Start of Data for processing

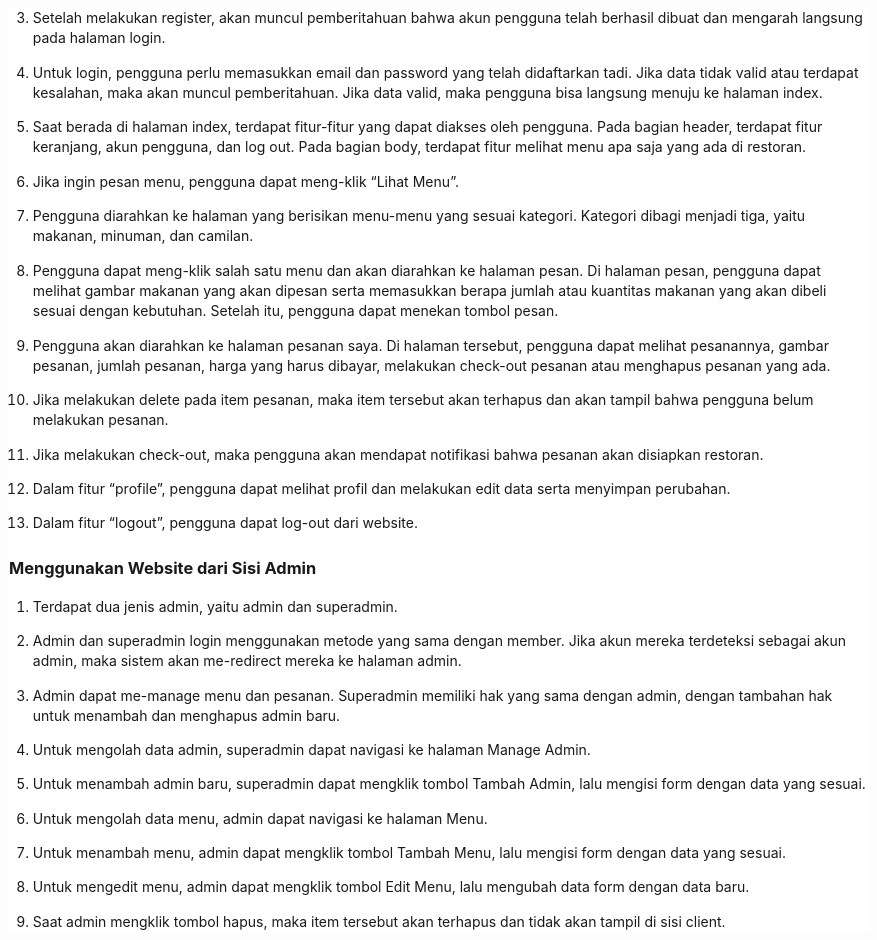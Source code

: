 3.  Setelah melakukan register, akan muncul pemberitahuan bahwa akun pengguna telah berhasil dibuat dan mengarah langsung pada halaman login.
    
4.  Untuk login, pengguna perlu memasukkan email dan password yang telah didaftarkan tadi. Jika data tidak valid atau terdapat kesalahan, maka akan muncul pemberitahuan. Jika data valid, maka pengguna bisa langsung menuju ke halaman index.
    
5.  Saat berada di halaman index, terdapat fitur-fitur yang dapat diakses oleh pengguna. Pada bagian header, terdapat fitur keranjang, akun pengguna, dan log out. Pada bagian body, terdapat fitur melihat menu apa saja yang ada di restoran.

6. Jika ingin pesan menu, pengguna dapat meng-klik “Lihat Menu”.
    
7.  Pengguna diarahkan ke halaman yang berisikan menu-menu yang sesuai kategori. Kategori dibagi menjadi tiga, yaitu makanan, minuman, dan camilan.
    
8.  Pengguna dapat meng-klik salah satu menu dan akan diarahkan ke halaman pesan. Di halaman pesan, pengguna dapat melihat gambar makanan yang akan dipesan serta memasukkan berapa jumlah atau kuantitas makanan yang akan dibeli sesuai dengan kebutuhan. Setelah itu, pengguna dapat menekan tombol pesan.

9. Pengguna akan diarahkan ke halaman pesanan saya. Di halaman tersebut, pengguna dapat melihat pesanannya, gambar pesanan, jumlah pesanan, harga yang harus dibayar, melakukan check-out pesanan atau menghapus pesanan yang ada.
    
10.  Jika melakukan delete pada item pesanan, maka item tersebut akan terhapus dan akan tampil bahwa pengguna belum melakukan pesanan.
    
11.  Jika melakukan check-out, maka pengguna akan mendapat notifikasi bahwa pesanan akan disiapkan restoran.
    
12.  Dalam fitur “profile”, pengguna dapat melihat profil dan melakukan edit data serta menyimpan perubahan.
    
13.  Dalam fitur “logout”, pengguna dapat log-out dari website.

### Menggunakan Website dari Sisi Admin
1. Terdapat dua jenis admin, yaitu admin dan superadmin.
    
2.  Admin dan superadmin login menggunakan metode yang sama dengan member. Jika akun mereka terdeteksi sebagai akun admin, maka sistem akan me-redirect mereka ke halaman admin.
    
3.  Admin dapat me-manage menu dan pesanan. Superadmin memiliki hak yang sama dengan admin, dengan tambahan hak untuk menambah dan menghapus admin baru.
    
4.  Untuk mengolah data admin, superadmin dapat navigasi ke halaman Manage Admin.
    
5.  Untuk menambah admin baru, superadmin dapat mengklik tombol Tambah Admin, lalu mengisi form dengan data yang sesuai.
    
6.  Untuk mengolah data menu, admin dapat navigasi ke halaman Menu.
    
7.  Untuk menambah menu, admin dapat mengklik tombol Tambah Menu, lalu mengisi form dengan data yang sesuai.
    
8.  Untuk mengedit menu, admin dapat mengklik tombol Edit Menu, lalu mengubah data form dengan data baru.
    
9.  Saat admin mengklik tombol hapus, maka item tersebut akan terhapus dan tidak akan tampil di sisi client.
    
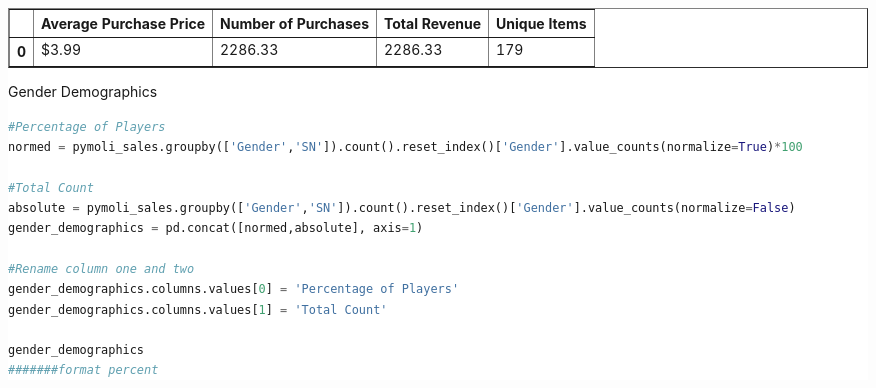 


<div>
<style scoped>
    .dataframe tbody tr th:only-of-type {
        vertical-align: middle;
    }

    .dataframe tbody tr th {
        vertical-align: top;
    }

    .dataframe thead th {
        text-align: right;
    }
</style>
<table border="1" class="dataframe">
  <thead>
    <tr style="text-align: right;">
      <th></th>
      <th>Average Purchase Price</th>
      <th>Number of Purchases</th>
      <th>Total Revenue</th>
      <th>Unique Items</th>
    </tr>
  </thead>
  <tbody>
    <tr>
      <th>0</th>
      <td>$3.99</td>
      <td>2286.33</td>
      <td>2286.33</td>
      <td>179</td>
    </tr>
  </tbody>
</table>
</div>



Gender Demographics


```python
#Percentage of Players 
normed = pymoli_sales.groupby(['Gender','SN']).count().reset_index()['Gender'].value_counts(normalize=True)*100

#Total Count 
absolute = pymoli_sales.groupby(['Gender','SN']).count().reset_index()['Gender'].value_counts(normalize=False)
gender_demographics = pd.concat([normed,absolute], axis=1)

#Rename column one and two
gender_demographics.columns.values[0] = 'Percentage of Players'
gender_demographics.columns.values[1] = 'Total Count'

gender_demographics
#######format percent 
```

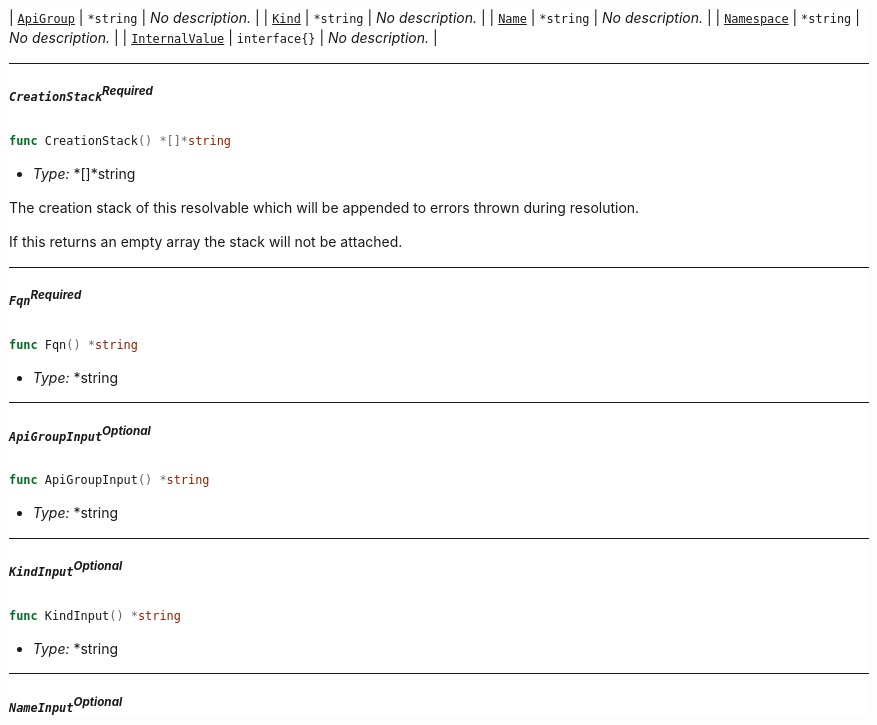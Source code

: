 | <code><a href="#@cdktf/provider-kubernetes.roleBinding.RoleBindingSubjectOutputReference.property.apiGroup">ApiGroup</a></code> | <code>*string</code> | *No description.* |
| <code><a href="#@cdktf/provider-kubernetes.roleBinding.RoleBindingSubjectOutputReference.property.kind">Kind</a></code> | <code>*string</code> | *No description.* |
| <code><a href="#@cdktf/provider-kubernetes.roleBinding.RoleBindingSubjectOutputReference.property.name">Name</a></code> | <code>*string</code> | *No description.* |
| <code><a href="#@cdktf/provider-kubernetes.roleBinding.RoleBindingSubjectOutputReference.property.namespace">Namespace</a></code> | <code>*string</code> | *No description.* |
| <code><a href="#@cdktf/provider-kubernetes.roleBinding.RoleBindingSubjectOutputReference.property.internalValue">InternalValue</a></code> | <code>interface{}</code> | *No description.* |

---

##### `CreationStack`<sup>Required</sup> <a name="CreationStack" id="@cdktf/provider-kubernetes.roleBinding.RoleBindingSubjectOutputReference.property.creationStack"></a>

```go
func CreationStack() *[]*string
```

- *Type:* *[]*string

The creation stack of this resolvable which will be appended to errors thrown during resolution.

If this returns an empty array the stack will not be attached.

---

##### `Fqn`<sup>Required</sup> <a name="Fqn" id="@cdktf/provider-kubernetes.roleBinding.RoleBindingSubjectOutputReference.property.fqn"></a>

```go
func Fqn() *string
```

- *Type:* *string

---

##### `ApiGroupInput`<sup>Optional</sup> <a name="ApiGroupInput" id="@cdktf/provider-kubernetes.roleBinding.RoleBindingSubjectOutputReference.property.apiGroupInput"></a>

```go
func ApiGroupInput() *string
```

- *Type:* *string

---

##### `KindInput`<sup>Optional</sup> <a name="KindInput" id="@cdktf/provider-kubernetes.roleBinding.RoleBindingSubjectOutputReference.property.kindInput"></a>

```go
func KindInput() *string
```

- *Type:* *string

---

##### `NameInput`<sup>Optional</sup> <a name="NameInput" id="@cdktf/provider-kubernetes.roleBinding.RoleBindingSubjectOutputReference.property.nameInput"></a>

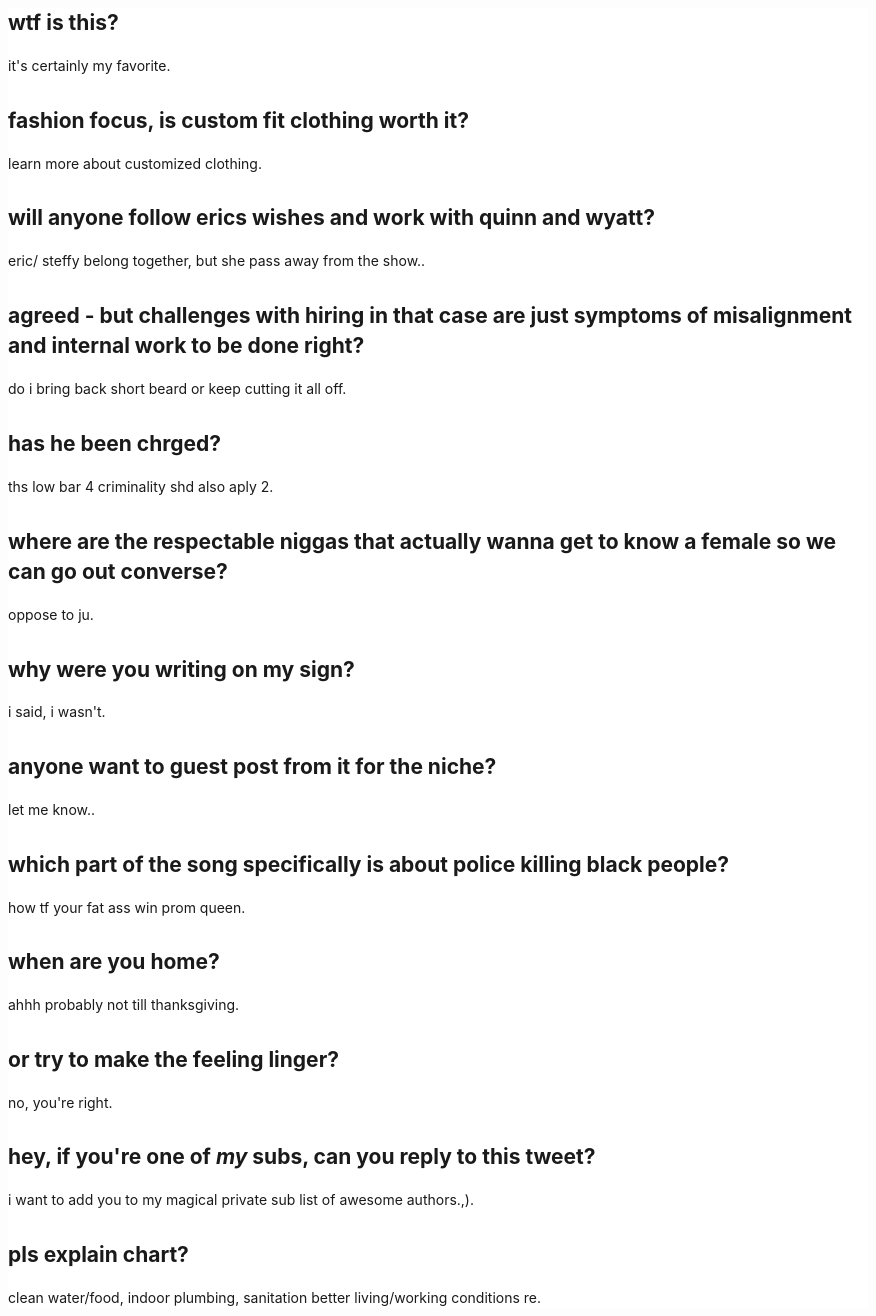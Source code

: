 ## wtf is this?
it's certainly my favorite.

## fashion focus, is custom fit clothing worth it?
learn more about customized clothing.

## will anyone follow erics wishes and work with quinn and wyatt?
eric/ steffy belong together, but she pass away from the show..

## agreed - but challenges with hiring in that case are just symptoms of misalignment and internal work to be done right?
do i bring back short beard or keep cutting it all off.

## has he been chrged?
ths low bar 4 criminality shd also aply 2.

## where are the respectable niggas that actually wanna get to know a female so we can go out  converse?
oppose to ju.

## why were you writing on my sign?
i said, i wasn't.

## anyone want to guest post from it for the niche?
let me know..

## which part of the song specifically is about police killing black people?
how tf your fat ass win prom queen.

## when are you home?
ahhh probably not till thanksgiving.

## or try to make the feeling linger?
no, you're right.

## hey, if you're one of *my* subs, can you reply to this tweet?
i want to add you to my magical private sub list of awesome authors.,).

## pls explain chart?
clean water/food, indoor plumbing, sanitation  better living/working conditions re.
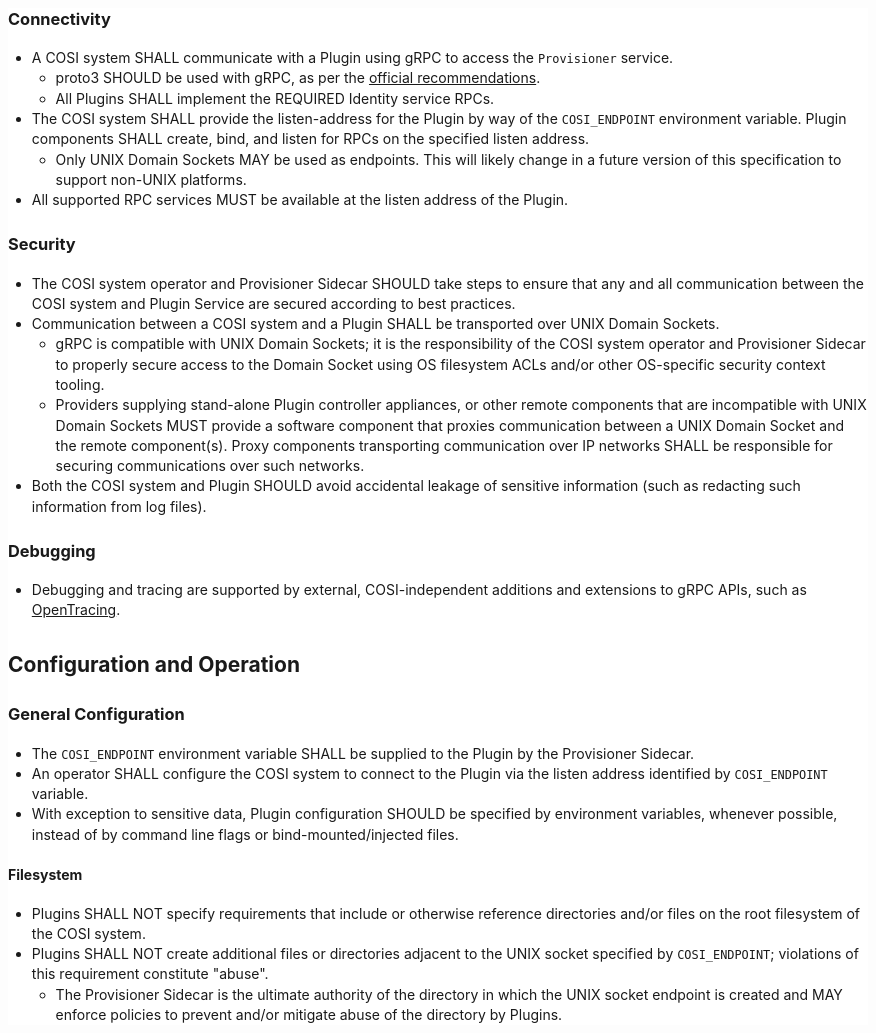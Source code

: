 ### Connectivity

* A COSI system SHALL communicate with a Plugin using gRPC to access the `Provisioner` service.
  * proto3 SHOULD be used with gRPC, as per the [official recommendations](http://www.grpc.io/docs/guides/#protocol-buffer-versions).
  * All Plugins SHALL implement the REQUIRED Identity service RPCs.
* The COSI system SHALL provide the listen-address for the Plugin by way of the `COSI_ENDPOINT` environment variable.
  Plugin components SHALL create, bind, and listen for RPCs on the specified listen address.
  * Only UNIX Domain Sockets MAY be used as endpoints.
    This will likely change in a future version of this specification to support non-UNIX platforms.
* All supported RPC services MUST be available at the listen address of the Plugin.

### Security

* The COSI system operator and Provisioner Sidecar SHOULD take steps to ensure that any and all communication between the COSI system and Plugin Service are secured according to best practices.
* Communication between a COSI system and a Plugin SHALL be transported over UNIX Domain Sockets.
  * gRPC is compatible with UNIX Domain Sockets; it is the responsibility of the COSI system operator and Provisioner Sidecar to properly secure access to the Domain Socket using OS filesystem ACLs and/or other OS-specific security context tooling.
  * Providers supplying stand-alone Plugin controller appliances, or other remote components that are incompatible with UNIX Domain Sockets MUST provide a software component that proxies communication between a UNIX Domain Socket and the remote component(s).
    Proxy components transporting communication over IP networks SHALL be responsible for securing communications over such networks.
* Both the COSI system and Plugin SHOULD avoid accidental leakage of sensitive information (such as redacting such information from log files).

### Debugging

* Debugging and tracing are supported by external, COSI-independent additions and extensions to gRPC APIs, such as [OpenTracing](https://github.com/grpc-ecosystem/grpc-opentracing).

## Configuration and Operation

### General Configuration

* The `COSI_ENDPOINT` environment variable SHALL be supplied to the Plugin by the Provisioner Sidecar.
* An operator SHALL configure the COSI system to connect to the Plugin via the listen address identified by `COSI_ENDPOINT` variable.
* With exception to sensitive data, Plugin configuration SHOULD be specified by environment variables, whenever possible, instead of by command line flags or bind-mounted/injected files.

#### Filesystem

* Plugins SHALL NOT specify requirements that include or otherwise reference directories and/or files on the root filesystem of the COSI system.
* Plugins SHALL NOT create additional files or directories adjacent to the UNIX socket specified by `COSI_ENDPOINT`; violations of this requirement constitute "abuse".
  * The Provisioner Sidecar is the ultimate authority of the directory in which the UNIX socket endpoint is created and MAY enforce policies to prevent and/or mitigate abuse of the directory by Plugins.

End of Data for processing

Work instruction: What you give back should be exactly the lines of the data above from the line with "minuman, dan camilan." through the line with "9. Pengguna akan", both of those included, and nothing more.

Written answer:
7.  Pengguna diarahkan ke halaman yang berisikan menu-menu yang sesuai kategori. Kategori dibagi menjadi tiga, yaitu makanan, minuman, dan camilan.
    
8.  Pengguna dapat meng-klik salah satu menu dan akan diarahkan ke halaman pesan. Di halaman pesan, pengguna dapat melihat gambar makanan yang akan dipesan serta memasukkan berapa jumlah atau kuantitas makanan yang akan dibeli sesuai dengan kebutuhan. Setelah itu, pengguna dapat menekan tombol pesan.

9. Pengguna akan diarahkan ke halaman pesanan saya. Di halaman tersebut, pengguna dapat melihat pesanannya, gambar pesanan, jumlah pesanan, harga yang harus dibayar, melakukan check-out pesanan atau menghapus pesanan yang ada.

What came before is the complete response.